Plant Name
Scientific Name: Melinis minutiflora
Synonym: Melinis tenuinervis
Common Names: Molasses Grass, Molassesgrass, Brazilian Stink Grass, Efwatakala Grass
Plant Characteristics
Duration: Perennial
Growth Habit: Graminoid
Hawaii Native Status: Introduced. This naturalized forage plant is native to Africa.

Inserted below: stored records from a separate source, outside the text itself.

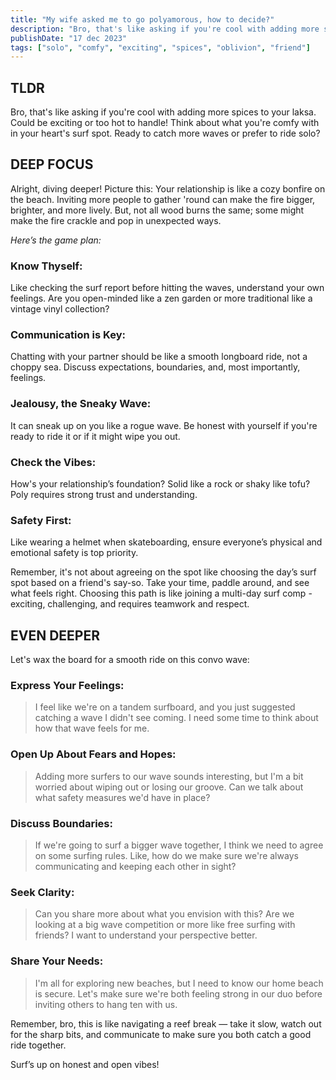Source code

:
 ```yaml
---
title: "My wife asked me to go polyamorous, how to decide?"
description: "Bro, that's like asking if you're cool with adding more spices to your laksa. Could be exciting or too hot to handle!"
publishDate: "17 dec 2023"
tags: ["solo", "comfy", "exciting", "spices", "oblivion", "friend"]
---
```


## TLDR

Bro, that's like asking if you're cool with adding more spices to your laksa. Could be exciting or too hot to handle! Think about what you're comfy with in your heart's surf spot. Ready to catch more waves or prefer to ride solo?

## DEEP FOCUS

Alright, diving deeper! Picture this: Your relationship is like a cozy bonfire on the beach. Inviting more people to gather 'round can make the fire bigger, brighter, and more lively. But, not all wood burns the same; some might make the fire crackle and pop in unexpected ways.

_Here’s the game plan:_

### Know Thyself:

Like checking the surf report before hitting the waves, understand your own feelings. Are you open-minded like a zen garden or more traditional like a vintage vinyl collection?

### Communication is Key:

Chatting with your partner should be like a smooth longboard ride, not a choppy sea. Discuss expectations, boundaries, and, most importantly, feelings.

### Jealousy, the Sneaky Wave:

It can sneak up on you like a rogue wave. Be honest with yourself if you're ready to ride it or if it might wipe you out.

### Check the Vibes:

How's your relationship’s foundation? Solid like a rock or shaky like tofu? Poly requires strong trust and understanding.

### Safety First:

Like wearing a helmet when skateboarding, ensure everyone’s physical and emotional safety is top priority.

Remember, it's not about agreeing on the spot like choosing the day’s surf spot based on a friend's say-so. Take your time, paddle around, and see what feels right. Choosing this path is like joining a multi-day surf comp - exciting, challenging, and requires teamwork and respect.

## EVEN DEEPER

Let's wax the board for a smooth ride on this convo wave:

### Express Your Feelings:

> I feel like we're on a tandem surfboard, and you just suggested catching a wave I didn't see coming. I need some time to think about how that wave feels for me.

### Open Up About Fears and Hopes:

> Adding more surfers to our wave sounds interesting, but I'm a bit worried about wiping out or losing our groove. Can we talk about what safety measures we'd have in place?

### Discuss Boundaries:

> If we're going to surf a bigger wave together, I think we need to agree on some surfing rules. Like, how do we make sure we're always communicating and keeping each other in sight?

### Seek Clarity:

> Can you share more about what you envision with this? Are we looking at a big wave competition or more like free surfing with friends? I want to understand your perspective better.

### Share Your Needs:

> I'm all for exploring new beaches, but I need to know our home beach is secure. Let's make sure we're both feeling strong in our duo before inviting others to hang ten with us.

Remember, bro, this is like navigating a reef break — take it slow, watch out for the sharp bits, and communicate to make sure you both catch a good ride together.

Surf’s up on honest and open vibes!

Flower Color: Inconspicuous (orange)
Height: To 39 inches (1 m) tall
Description: The tiny flowers are in slender, dense, feathery, purplish to pink (when young), 8 inch (20 cm) long panicles. The leaf blades and sheaths are glandular hairy, sticky, and have a distinctive molasses-like odor. The leaf blades are linear and light green or tinged red. The stems are branching and ascending. The plants are spread by wind-blown seed and rooting runners and eventually form large, monotypic stands when established. This strong smelling plant repels both insects and ticks.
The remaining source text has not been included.